Bu çalışma sektör yapısı, kurum kültürü ve yenilik stratejileri arasındaki ilişkilerin düzeylerini belirlemek amacıyla yapılmıştır. Çalışmada sektör yapısının yenilik stratejilerine, yenilik stratejilerinin kurum kültürüne ve sektör yapısının kurum kültürüne olan etkisi incelenmiştir. Ulaşılan bulgulara yönelik araştırma sonuçları betimleyici istatistikler, keşifsel sonuçlar ve yargısal bulgular olarak ele alınacaktır.

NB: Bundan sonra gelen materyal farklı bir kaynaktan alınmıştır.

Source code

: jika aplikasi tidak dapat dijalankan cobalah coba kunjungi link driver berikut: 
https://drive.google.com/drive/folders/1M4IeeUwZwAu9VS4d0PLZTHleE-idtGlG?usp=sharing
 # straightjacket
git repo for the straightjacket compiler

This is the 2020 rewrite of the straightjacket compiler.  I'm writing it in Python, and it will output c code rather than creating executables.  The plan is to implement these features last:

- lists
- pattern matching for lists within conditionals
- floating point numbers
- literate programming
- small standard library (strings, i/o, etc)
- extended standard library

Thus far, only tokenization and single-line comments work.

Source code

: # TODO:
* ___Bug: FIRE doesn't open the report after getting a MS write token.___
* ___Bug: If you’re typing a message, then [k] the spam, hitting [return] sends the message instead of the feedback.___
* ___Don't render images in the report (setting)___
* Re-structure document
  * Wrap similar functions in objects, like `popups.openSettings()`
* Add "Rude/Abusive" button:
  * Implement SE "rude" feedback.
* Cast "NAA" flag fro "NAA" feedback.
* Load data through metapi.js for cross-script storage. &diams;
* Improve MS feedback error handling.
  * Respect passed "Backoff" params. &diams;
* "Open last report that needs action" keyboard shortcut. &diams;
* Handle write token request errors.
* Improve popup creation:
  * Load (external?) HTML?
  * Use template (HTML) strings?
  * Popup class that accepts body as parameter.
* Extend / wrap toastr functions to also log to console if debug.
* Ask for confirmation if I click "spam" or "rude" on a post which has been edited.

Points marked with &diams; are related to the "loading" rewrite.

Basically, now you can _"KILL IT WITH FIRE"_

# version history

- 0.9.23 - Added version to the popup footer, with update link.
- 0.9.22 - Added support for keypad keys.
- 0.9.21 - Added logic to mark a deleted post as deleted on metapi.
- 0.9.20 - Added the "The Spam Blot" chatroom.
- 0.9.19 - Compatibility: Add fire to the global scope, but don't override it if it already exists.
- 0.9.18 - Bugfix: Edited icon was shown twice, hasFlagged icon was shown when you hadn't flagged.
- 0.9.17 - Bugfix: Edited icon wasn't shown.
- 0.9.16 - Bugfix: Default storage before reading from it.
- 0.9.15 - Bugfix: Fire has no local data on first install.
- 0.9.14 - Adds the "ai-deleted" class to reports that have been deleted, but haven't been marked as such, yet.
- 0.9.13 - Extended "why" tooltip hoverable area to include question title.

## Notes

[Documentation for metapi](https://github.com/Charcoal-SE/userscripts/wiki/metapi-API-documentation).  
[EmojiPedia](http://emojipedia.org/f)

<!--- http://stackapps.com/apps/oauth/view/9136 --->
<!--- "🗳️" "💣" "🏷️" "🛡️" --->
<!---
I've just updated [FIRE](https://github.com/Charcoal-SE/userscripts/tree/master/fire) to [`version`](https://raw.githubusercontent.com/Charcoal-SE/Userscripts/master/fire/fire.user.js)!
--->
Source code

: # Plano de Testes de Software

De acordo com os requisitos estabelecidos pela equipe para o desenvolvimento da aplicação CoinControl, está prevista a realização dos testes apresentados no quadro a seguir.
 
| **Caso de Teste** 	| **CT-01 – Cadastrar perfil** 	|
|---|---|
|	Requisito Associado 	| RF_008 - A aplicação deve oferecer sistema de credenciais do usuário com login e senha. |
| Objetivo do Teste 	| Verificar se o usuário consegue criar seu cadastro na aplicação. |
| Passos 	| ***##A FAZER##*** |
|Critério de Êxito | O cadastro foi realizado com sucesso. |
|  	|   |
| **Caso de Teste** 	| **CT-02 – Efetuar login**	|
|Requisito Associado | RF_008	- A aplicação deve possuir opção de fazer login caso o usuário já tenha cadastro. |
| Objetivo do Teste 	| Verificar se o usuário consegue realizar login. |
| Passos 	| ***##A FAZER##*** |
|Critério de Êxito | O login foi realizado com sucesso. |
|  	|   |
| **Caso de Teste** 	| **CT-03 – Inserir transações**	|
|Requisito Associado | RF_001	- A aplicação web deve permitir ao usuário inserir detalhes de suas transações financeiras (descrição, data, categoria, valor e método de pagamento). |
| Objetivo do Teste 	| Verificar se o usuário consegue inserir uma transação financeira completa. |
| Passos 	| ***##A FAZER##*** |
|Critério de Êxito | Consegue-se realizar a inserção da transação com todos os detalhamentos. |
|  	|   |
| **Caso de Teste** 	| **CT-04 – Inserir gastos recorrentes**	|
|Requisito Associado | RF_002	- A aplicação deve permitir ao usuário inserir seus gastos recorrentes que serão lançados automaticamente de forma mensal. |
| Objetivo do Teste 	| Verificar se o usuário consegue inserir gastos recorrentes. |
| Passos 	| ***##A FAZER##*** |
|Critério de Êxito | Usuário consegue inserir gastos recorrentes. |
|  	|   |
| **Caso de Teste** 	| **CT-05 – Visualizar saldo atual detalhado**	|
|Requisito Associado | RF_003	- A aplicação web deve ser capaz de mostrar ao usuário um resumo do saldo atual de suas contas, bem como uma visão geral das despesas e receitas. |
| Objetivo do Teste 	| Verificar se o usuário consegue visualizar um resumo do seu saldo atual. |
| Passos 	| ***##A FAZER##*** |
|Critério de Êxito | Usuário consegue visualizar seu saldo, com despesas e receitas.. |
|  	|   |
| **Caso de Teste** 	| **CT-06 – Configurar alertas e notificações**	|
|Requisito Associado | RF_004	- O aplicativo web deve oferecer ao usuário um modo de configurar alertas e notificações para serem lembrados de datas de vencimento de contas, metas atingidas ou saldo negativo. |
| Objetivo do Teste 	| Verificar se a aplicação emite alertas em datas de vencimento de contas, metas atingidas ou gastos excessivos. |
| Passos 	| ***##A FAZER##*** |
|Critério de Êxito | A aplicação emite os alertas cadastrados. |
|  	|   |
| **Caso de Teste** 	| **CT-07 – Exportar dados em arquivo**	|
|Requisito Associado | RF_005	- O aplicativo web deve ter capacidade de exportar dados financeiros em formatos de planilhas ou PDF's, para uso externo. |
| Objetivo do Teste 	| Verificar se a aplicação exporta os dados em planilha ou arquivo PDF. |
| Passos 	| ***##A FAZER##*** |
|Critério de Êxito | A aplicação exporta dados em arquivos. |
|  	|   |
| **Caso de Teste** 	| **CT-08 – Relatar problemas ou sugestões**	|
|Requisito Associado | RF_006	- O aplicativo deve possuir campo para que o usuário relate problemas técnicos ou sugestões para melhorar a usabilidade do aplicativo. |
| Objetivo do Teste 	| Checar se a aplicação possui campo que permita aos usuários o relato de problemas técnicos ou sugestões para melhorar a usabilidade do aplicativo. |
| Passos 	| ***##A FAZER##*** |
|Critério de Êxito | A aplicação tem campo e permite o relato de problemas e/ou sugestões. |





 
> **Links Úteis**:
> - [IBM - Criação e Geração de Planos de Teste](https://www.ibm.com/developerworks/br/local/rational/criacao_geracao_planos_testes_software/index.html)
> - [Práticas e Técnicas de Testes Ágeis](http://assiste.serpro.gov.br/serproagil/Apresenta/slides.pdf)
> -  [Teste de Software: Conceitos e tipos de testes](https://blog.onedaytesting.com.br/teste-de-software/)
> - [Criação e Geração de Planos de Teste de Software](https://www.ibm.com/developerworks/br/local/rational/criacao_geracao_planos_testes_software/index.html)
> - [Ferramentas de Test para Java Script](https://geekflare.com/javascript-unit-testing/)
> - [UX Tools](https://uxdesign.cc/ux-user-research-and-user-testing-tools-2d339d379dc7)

5.1.1. Betimleyici Sonuçlar

Araştırma bulguları değerlendirildiğinde çalışmaya katılan KOBİ yöneticilerinin çoğunluğunun erkeklerden oluştuğu, kadın yöneticilerin sayısının

oldukça az olduğu görülmektedir. Bu sonuçlara bakıldığında ülkemizde kadınların girişimciliğini teşvik etmek adına yapılan çalışmaların son derece yerinde olduğu anlaşılmaktadır. Yine yöneticilerin çoğunluğunu lise mezunları oluşturmaktadır. Üniversiteli öğrenci sayısının her geçen gün arttığı günümüzde bu sonuca bakıldığında üniversite mezunlarından çok lise sonrası sektöre atılan bireylerin yöneticilik alanında daha önemli yerlere geldikleri görülmektedir. Diğer yandan sektör yapısına bakıldığında firmaların dinamik bir sektör yapısında yer aldığı ve pazarda lider konumda olma düşüncesiyle hareket ettiği söylenebilir. Ayrıca işletme yöneticilerinin çoğunluğu iş ortamı analizi yapmakta ve proaktif bir yönelim çerçevesinde yönetimini sürdürdüğünü düşünmektedir. Araştırmaya katılan

işletmelerin büyük çoğunluğunu küçük işletmeler (mikro) oluştururken bu işletmelerin daha fazla 1-5 yıl aralığında yer alması ise yeni açılan işletmelerin çoğunlukta olduğunu göstermektedir. Son olarak araştırmaya katılan işletmelerin çoğunluğu hizmet sektöründe faaliyet gösteren işletmelerden oluşmaktadır. KOBİ’lerin yapısal özellikleri ile ilgili araştırma bulguları incelendiğinde ise araştırmaya veri sağlayan işletmelerin büyük çoğunluğunun mikro ve küçük işletmeler olduğu görülmektedir.

5.1.2. Keşifsel Sonuçlar

KOBİ yöneticilerinin sektör yapısı ile ilgili değerlendirmelerinde en dikkati çeken özellik rakipler arasındaki rekabetin yoğunluğudur. Bunu alıcıların ve tedarikçilerin pazarlık gücü takip etmektedir. Bu bağlamda yöneticilerin sektördeki rekabetin ana kaynağını rakipler arası rekabet olarak gördüğü, sektördeki rekabetin alıcılar ve tedarikçiler üzerinden yürütüldüğü şeklinde bir değerlendirme yapılabilir. Yöneticilerin kurum kültürüne yönelik değerlendirmelerinde ise bölümlenmiş kurum kültürü tarzı ön plana çıkmaktadır. Bunu topluluksal ve şebekeleşmiş kültürler takip etmektedir. Bu sonuçlara göre yöneticilerin her ne kadar KOBİ’leri düşük sosyalleşme ve dayanışma anlayışı ile yönettikleri öne çıksa da sosyalleşmeyi göz ardı etmedikleri söylenebilir. Yöneticilerinin yenilikçilik stratejileri ile ilgili tercihlerinde ise fırsatçı yenilikçilik stratejisi ilgi çekici noktadadır. Bu bağlamda KOBİ yöneticilerinin, en fazla sektördeki boşlukları değerlendirerek fırsatçı bir şekilde davrandıkları savunulabilir.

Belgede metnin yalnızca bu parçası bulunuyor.